At its best, uptalk may be a way for speakers who are sharing or finishing a thought to check in with their listeners and make sure they are being understood, which increases connection. Or it may be a way to add helpful information (“We’re having a car wash? On the corner of Main and Cooper? At 10 am? On Sunday?”) It may also be a way of helping you identify with a peer group, especially if you are a twentysomething and want your conversation to reflect an attitude that is “cool, ironic and uncommitted” (so says linguist James Gorman, when he coined the term uptalk in an article in the New York Times way back in 1993).
At its worst, however, uptalk can makes you sound wishy-washy and weak, robbing you of your authority. By choosing to continuously uplift the ends of your sentences like you’re asking a question when a question is not warranted, you’re giving your listener the impression that you’re not sure of what you’re talking about, and need their affirmation. And it’s a habit that may actually prevent you from being taking seriously in the workplace– especially in the executive suite.

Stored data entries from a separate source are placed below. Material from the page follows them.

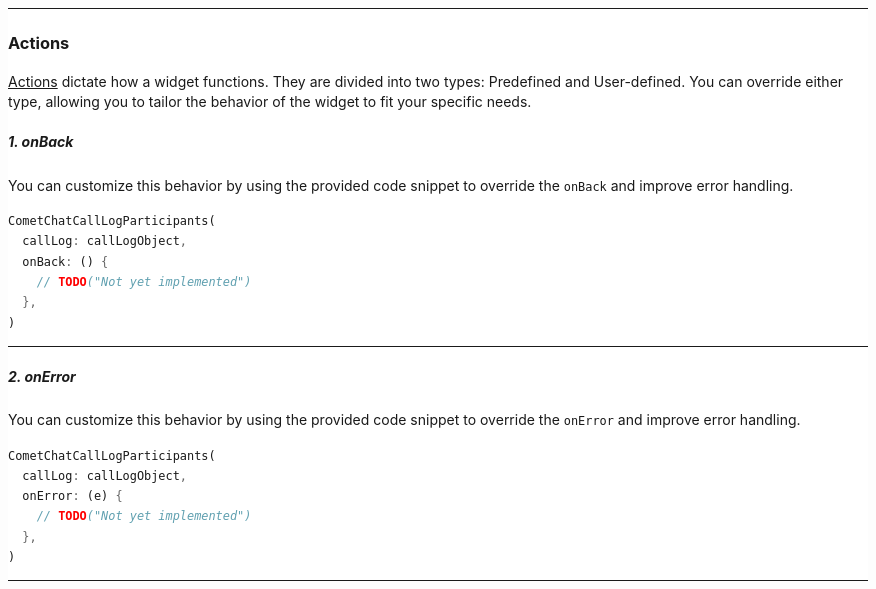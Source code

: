 </TabItem>

</Tabs>

---

### Actions

[Actions](/ui-kit/flutter/components-overview#actions) dictate how a widget functions. They are divided into two types: Predefined and User-defined. You can override either type, allowing you to tailor the behavior of the widget to fit your specific needs.

##### 1. onBack

You can customize this behavior by using the provided code snippet to override the `onBack` and improve error handling.

<Tabs>

<TabItem value="Dart" label="Dart">

```dart
CometChatCallLogParticipants(
  callLog: callLogObject,
  onBack: () {
    // TODO("Not yet implemented")
  },
)
```

</TabItem>

</Tabs>

---

##### 2. onError

You can customize this behavior by using the provided code snippet to override the `onError` and improve error handling.

<Tabs>

<TabItem value="Dart" label="Dart">

```dart
CometChatCallLogParticipants(
  callLog: callLogObject,
  onError: (e) {
    // TODO("Not yet implemented")
  },
)
```

</TabItem>

</Tabs>

---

Whenever I run across a coaching client who works in a business environment and has an obvious tendency to uptalk, I gently point it out and suggest they work with me on minimizing it. This is especially important for the women I coach, who are often already struggling to be taken seriously in male-dominated work environments.
There are two phases involved in changing the habit of uptalking. (They correspond, incidentally, to commandments number one and three of my Five Commandments of Great Acting, Great Speaking and Great Leadership, the foundation of Transformational Presence (for a free mini e-series that defines and elaborates the Five Commandments so you can speak with less fear and more confidence, go to my home page and sign up):
Phase One falls under Commandment Number One, Know Thyself: Are you an uptalker? To determine that, ask a good friend or colleague to honestly asses your speech patterns for evidence of uptalk. Another way to do this is to record– and then listen to –yourself while you are giving a presentation or speaking to a small group (or even to one person). Once you’ve determined that you are, indeed, an uptalker, ask yourself when or why it is that you tend to do it? Do you uptalk more when you’re around your circle of friends? Do you uptalk more when you aren’t sure of what it is you want to say, or when you’re feeling pressure to come through under scrutiny? Determining what triggers you to uptalk is key – because awareness seeds behavioral change.
Phase Two falls under Commandment number two, Prepare Thyself: Once you’ve determined that you you uptalk, and have some understanding as to when and why you do, it’s time to practice speaking differently. The way to do this is to take a simple phrase like “Pass me the butter” and to speak it out loud it two ways: First, letting your voice rise at the end as if you are asking a question (uptalk–“Pass me the butter?”) and second, with your voice falling and the sentence ending definitively—otherwise known as a declarative sentence (“Pass me the butter.”) The more you practice speaking in declarative sentences (except for when you’re asking a question, of course), the more natural it will become for you. (Note: For an audio demonstration which illustrates the vocal intonations of this exercise, click this link)
Working with a coach or enlisting a buddy to monitor your progress and hold you accountable for making the change in your uptalk speaking habit can move you along more quickly. But remember: Changing a habit takes around thirty days. So be patient. Be persistent. Your efforts will be rewarded in the long run. Because banishing or limiting uptalk will help you project a greater degree of confidence and authority… which will, in turn, increase your ability to persuade, influence and impact others—on or off the speaking platform.